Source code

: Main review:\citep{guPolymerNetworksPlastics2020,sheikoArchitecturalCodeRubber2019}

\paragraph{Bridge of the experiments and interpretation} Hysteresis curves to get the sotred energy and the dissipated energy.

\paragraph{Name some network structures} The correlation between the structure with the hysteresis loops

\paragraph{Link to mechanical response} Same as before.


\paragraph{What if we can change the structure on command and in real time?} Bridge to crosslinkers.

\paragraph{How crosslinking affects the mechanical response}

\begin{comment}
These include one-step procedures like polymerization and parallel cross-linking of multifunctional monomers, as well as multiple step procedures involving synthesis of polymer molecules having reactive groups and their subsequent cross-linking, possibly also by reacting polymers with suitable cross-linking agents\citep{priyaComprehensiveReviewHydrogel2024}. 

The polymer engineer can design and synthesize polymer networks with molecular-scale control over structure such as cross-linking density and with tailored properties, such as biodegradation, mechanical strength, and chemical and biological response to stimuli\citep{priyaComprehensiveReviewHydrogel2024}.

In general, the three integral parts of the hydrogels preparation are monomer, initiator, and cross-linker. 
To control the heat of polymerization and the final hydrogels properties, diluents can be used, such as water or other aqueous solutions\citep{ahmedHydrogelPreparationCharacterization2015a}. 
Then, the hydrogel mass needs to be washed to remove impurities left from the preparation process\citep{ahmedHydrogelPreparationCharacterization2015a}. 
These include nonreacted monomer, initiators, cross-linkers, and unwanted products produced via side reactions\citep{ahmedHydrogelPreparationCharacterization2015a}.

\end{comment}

Task directions
Beginning with the line containing "To control the", repeat each line of the listing above, exactly, through the last one, and stop there.

Result of the task
To control the heat of polymerization and the final hydrogels properties, diluents can be used, such as water or other aqueous solutions\citep{ahmedHydrogelPreparationCharacterization2015a}. 
Then, the hydrogel mass needs to be washed to remove impurities left from the preparation process\citep{ahmedHydrogelPreparationCharacterization2015a}. 
These include nonreacted monomer, initiators, cross-linkers, and unwanted products produced via side reactions\citep{ahmedHydrogelPreparationCharacterization2015a}.

\end{comment}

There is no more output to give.